WASHINGTON, Jan 2 (PTI) — Security lapses at several atomic laboratories across the USA enabled China and Russia to acquire classified information on nuclear technology, media reports said.

“China was able to steal neutron bomb secrets from the Lawrence Laboratory, an atomic establishment designing nuclear, thermo-nuclear and other weapons, during the regime of President Ronald Reagan,” says a former Defence Intelligence official, Nicholas Eftimaides, in a book titled “Chinese Intelligence Operations”.

“During the 1980s security at the laboratory was lax and various Chinese delegations visited the facility without appropriate background checks,” he said.

“The FBI’s investigation determined several of the visiting scientists either had strong ties to the mss (Ministry of State Security, China’s spy agency) or were in fact intelligence officers,” Eftimaides said.

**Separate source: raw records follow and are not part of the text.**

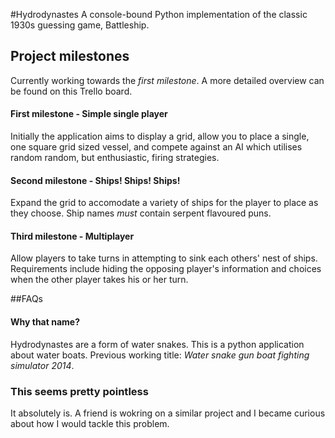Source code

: #Hydrodynastes
A console-bound Python implementation of the classic 1930s guessing game, Battleship.

## Project milestones
Currently working towards the *first milestone*. A more detailed overview can be found on this Trello board.

#### First milestone - Simple single player
Initially the application aims to display a grid, allow you to place a single, one square grid sized vessel, and compete against an AI which utilises random random, but enthusiastic, firing strategies.

#### Second milestone - Ships! Ships! Ships!
Expand the grid to accomodate a variety of ships for the player to place as they choose. Ship names *must* contain serpent flavoured puns.

#### Third milestone - Multiplayer
Allow players to take turns in attempting to sink each others' nest of ships. Requirements include hiding the opposing player's information and choices when the other player takes his or her turn.


##FAQs
#### Why that name?
Hydrodynastes are a form of water snakes. This is a python application about water boats. Previous working title: *Water snake gun boat fighting simulator 2014*.

### This seems pretty pointless
It absolutely is. A friend is wokring on a similar project and I became curious about how I would tackle this problem.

According to “Washington Post” a congressional committee chaired by Republican Congressman Christopher Cox has found that Chinese spies continued to harvest classified nuclear secrets at several us weapons laboratories.

Ironically, analysts have noted, the us administration has banned scientists from India, a democratic country, but not China from visiting these laboratories.

“Newspapers first reported in 1990 that US officials had found Chinese agents had stolen neutron bomb data from Lawrence Livermore National Laboratory in California in 1986,” The Post quoted an FBI probe which yielded no indictments.

The Cox Committee report echoes criticism of the security procedures levelled by numerous other US government reviews over the past decade.

The US General Accounting Office concluded last year that Chinese and Russian engineers, who visited the laboratories on scientific exchanges at the behest of their governments’ spy agencies, had little difficulty in obtaining the classified information, The Post said.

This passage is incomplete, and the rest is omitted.